Thursday, 18 February 2010

Poetry.

I've always been suspicious of poets and musicians, even as I confess to being strangely drawn to the former.

They take a spark of creation, and use its heat to form pre-existing patterns - the same complaint I always have about shuffling the small stock of existing symbols I have. Nobody should be surprised when there's nothing new under the sun.

Creativity is cut off at the root, so it would appear, when it is constrained into a rhythm or meter.
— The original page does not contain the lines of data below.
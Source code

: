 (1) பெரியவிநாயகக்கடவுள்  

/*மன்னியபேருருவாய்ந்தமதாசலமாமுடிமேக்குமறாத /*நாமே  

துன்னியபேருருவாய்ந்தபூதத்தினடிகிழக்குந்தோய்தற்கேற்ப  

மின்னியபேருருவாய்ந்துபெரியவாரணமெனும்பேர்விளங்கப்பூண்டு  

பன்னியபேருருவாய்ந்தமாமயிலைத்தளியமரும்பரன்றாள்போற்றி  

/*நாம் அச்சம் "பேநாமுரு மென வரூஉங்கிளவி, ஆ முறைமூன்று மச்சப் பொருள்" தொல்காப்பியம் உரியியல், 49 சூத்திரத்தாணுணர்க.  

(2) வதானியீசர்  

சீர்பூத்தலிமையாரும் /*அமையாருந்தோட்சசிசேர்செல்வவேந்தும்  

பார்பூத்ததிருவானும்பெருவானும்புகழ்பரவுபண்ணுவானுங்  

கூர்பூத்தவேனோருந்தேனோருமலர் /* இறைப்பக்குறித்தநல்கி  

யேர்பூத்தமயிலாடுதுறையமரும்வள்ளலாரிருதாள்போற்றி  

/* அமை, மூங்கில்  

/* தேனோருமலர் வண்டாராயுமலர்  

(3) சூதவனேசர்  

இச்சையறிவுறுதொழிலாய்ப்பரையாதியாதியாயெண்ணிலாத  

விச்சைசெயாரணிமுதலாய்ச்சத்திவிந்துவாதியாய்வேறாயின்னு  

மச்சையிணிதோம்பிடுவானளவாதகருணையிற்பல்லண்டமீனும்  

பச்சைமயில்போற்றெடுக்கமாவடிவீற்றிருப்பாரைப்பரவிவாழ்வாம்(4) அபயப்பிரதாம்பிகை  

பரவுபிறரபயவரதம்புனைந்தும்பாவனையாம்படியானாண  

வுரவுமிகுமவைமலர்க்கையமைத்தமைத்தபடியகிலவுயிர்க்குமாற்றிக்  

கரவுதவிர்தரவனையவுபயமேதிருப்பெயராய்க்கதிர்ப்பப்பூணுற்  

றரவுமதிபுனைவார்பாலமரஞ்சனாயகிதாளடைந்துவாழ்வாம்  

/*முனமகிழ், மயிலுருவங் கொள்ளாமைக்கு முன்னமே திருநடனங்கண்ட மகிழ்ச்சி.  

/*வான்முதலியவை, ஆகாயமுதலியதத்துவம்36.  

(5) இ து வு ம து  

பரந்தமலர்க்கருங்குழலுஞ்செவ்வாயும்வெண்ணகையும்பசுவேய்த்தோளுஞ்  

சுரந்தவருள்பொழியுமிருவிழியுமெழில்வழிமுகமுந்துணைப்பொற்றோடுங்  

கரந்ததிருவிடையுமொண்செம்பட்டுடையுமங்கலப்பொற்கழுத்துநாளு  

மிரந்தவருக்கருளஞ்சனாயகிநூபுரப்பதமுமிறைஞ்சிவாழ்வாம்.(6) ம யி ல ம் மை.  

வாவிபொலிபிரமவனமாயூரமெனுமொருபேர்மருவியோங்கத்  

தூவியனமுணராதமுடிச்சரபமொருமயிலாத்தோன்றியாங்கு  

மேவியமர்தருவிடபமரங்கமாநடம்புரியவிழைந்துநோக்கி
I compare the most elegantly-crafted poem or sequence of lyrics to 'Bababadalgharaghtakamminarronnkonnbronntonnerronn­tuonnthunntrovarrhounawnskawntoohoohoordenenthurnuk!' and to me one represents the edited, controlling influence of the super-ego, and the other is a glimpse into the stale mouth of the id.
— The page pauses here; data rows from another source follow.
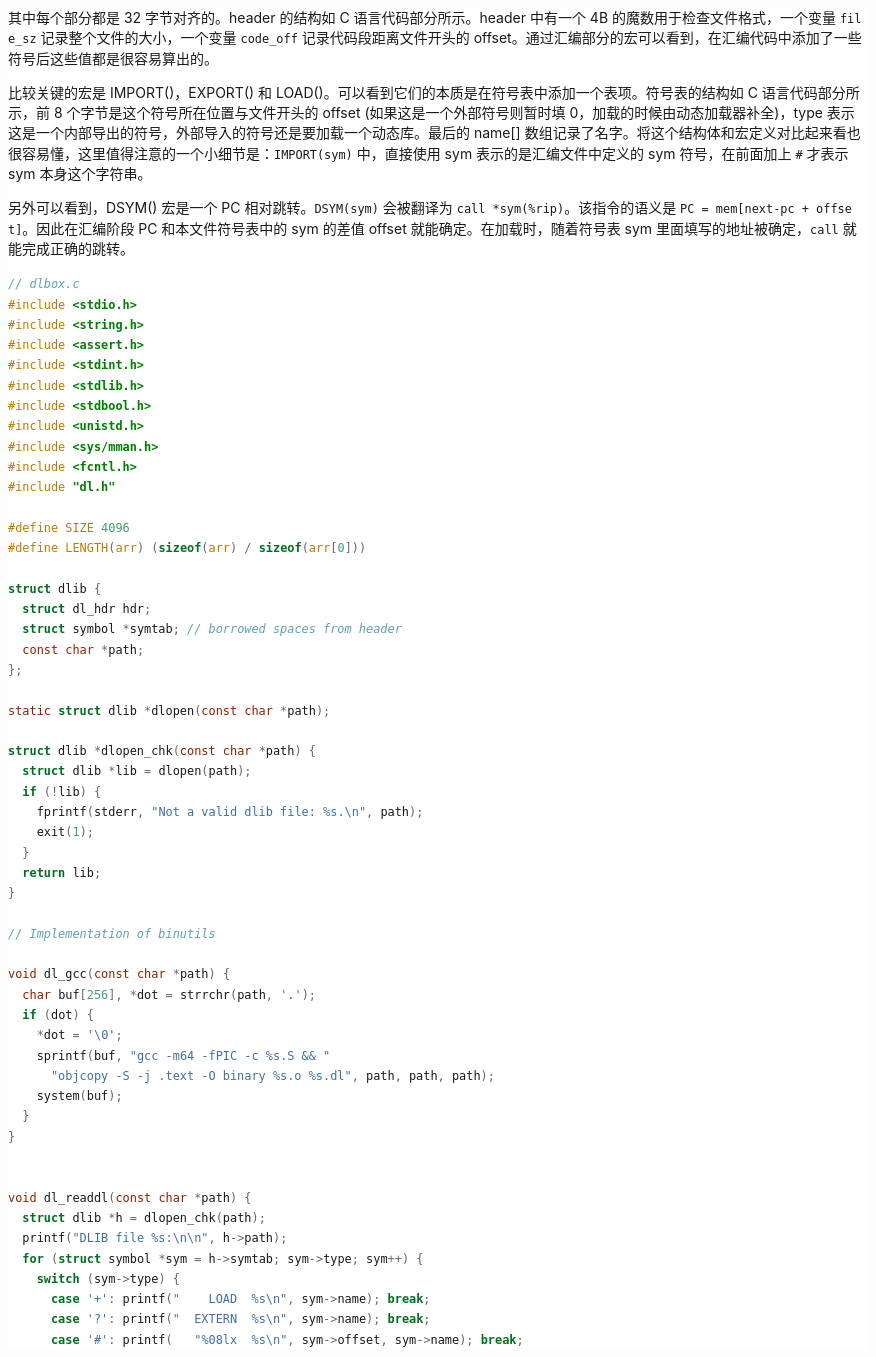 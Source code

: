 其中每个部分都是 32 字节对齐的。header 的结构如 C 语言代码部分所示。header 中有一个 4B 的魔数用于检查文件格式，一个变量 `file_sz` 记录整个文件的大小，一个变量 `code_off` 记录代码段距离文件开头的 offset。通过汇编部分的宏可以看到，在汇编代码中添加了一些符号后这些值都是很容易算出的。

比较关键的宏是 IMPORT()，EXPORT() 和 LOAD()。可以看到它们的本质是在符号表中添加一个表项。符号表的结构如 C 语言代码部分所示，前 8 个字节是这个符号所在位置与文件开头的 offset (如果这是一个外部符号则暂时填 0，加载的时候由动态加载器补全)，type 表示这是一个内部导出的符号，外部导入的符号还是要加载一个动态库。最后的 name[] 数组记录了名字。将这个结构体和宏定义对比起来看也很容易懂，这里值得注意的一个小细节是：`IMPORT(sym)` 中，直接使用 sym 表示的是汇编文件中定义的 sym 符号，在前面加上 `#` 才表示 sym 本身这个字符串。

另外可以看到，DSYM() 宏是一个 PC 相对跳转。`DSYM(sym)` 会被翻译为 `call *sym(%rip)`。该指令的语义是 `PC = mem[next-pc + offset]`。因此在汇编阶段 PC 和本文件符号表中的 sym 的差值 offset 就能确定。在加载时，随着符号表 sym 里面填写的地址被确定，`call` 就能完成正确的跳转。

```c
// dlbox.c
#include <stdio.h>
#include <string.h>
#include <assert.h>
#include <stdint.h>
#include <stdlib.h>
#include <stdbool.h>
#include <unistd.h>
#include <sys/mman.h>
#include <fcntl.h>
#include "dl.h"

#define SIZE 4096
#define LENGTH(arr) (sizeof(arr) / sizeof(arr[0]))

struct dlib {
  struct dl_hdr hdr;
  struct symbol *symtab; // borrowed spaces from header
  const char *path;
};

static struct dlib *dlopen(const char *path);

struct dlib *dlopen_chk(const char *path) {
  struct dlib *lib = dlopen(path);
  if (!lib) {
    fprintf(stderr, "Not a valid dlib file: %s.\n", path);
    exit(1);
  }
  return lib;
}

// Implementation of binutils

void dl_gcc(const char *path) {
  char buf[256], *dot = strrchr(path, '.');
  if (dot) {
    *dot = '\0';
    sprintf(buf, "gcc -m64 -fPIC -c %s.S && "
      "objcopy -S -j .text -O binary %s.o %s.dl", path, path, path);
    system(buf);
  }
}


void dl_readdl(const char *path) {
  struct dlib *h = dlopen_chk(path);
  printf("DLIB file %s:\n\n", h->path);
  for (struct symbol *sym = h->symtab; sym->type; sym++) {
    switch (sym->type) {
      case '+': printf("    LOAD  %s\n", sym->name); break;
      case '?': printf("  EXTERN  %s\n", sym->name); break;
      case '#': printf(   "%08lx  %s\n", sym->offset, sym->name); break;
```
Yet it's clear that the world which poets seek to rebuild in their oeuvre is, like the poems themselves, subject to regulation - all the things I've mentioned before, the natural events which caused people to invent God.

The rhythm of nature is reflected in the rhythm of poetry, and the beat of musical instruments - and yet I am still suspicious of it, thinking that the author has one hand tied behind his back. Why suspicious? Is it because I long to work with the unconscious, to fuse together disparate concepts and arrive at their synthesis, their syncretic dying of the light?

Or is it because I've never mastered the language of constancy and timing, watching it from afar with a confused face, as a monoglot would watch a foreigner? What form of autism is it that craves repetition and yet is repelled by music, hearing only dissonance where apparent harmony exists?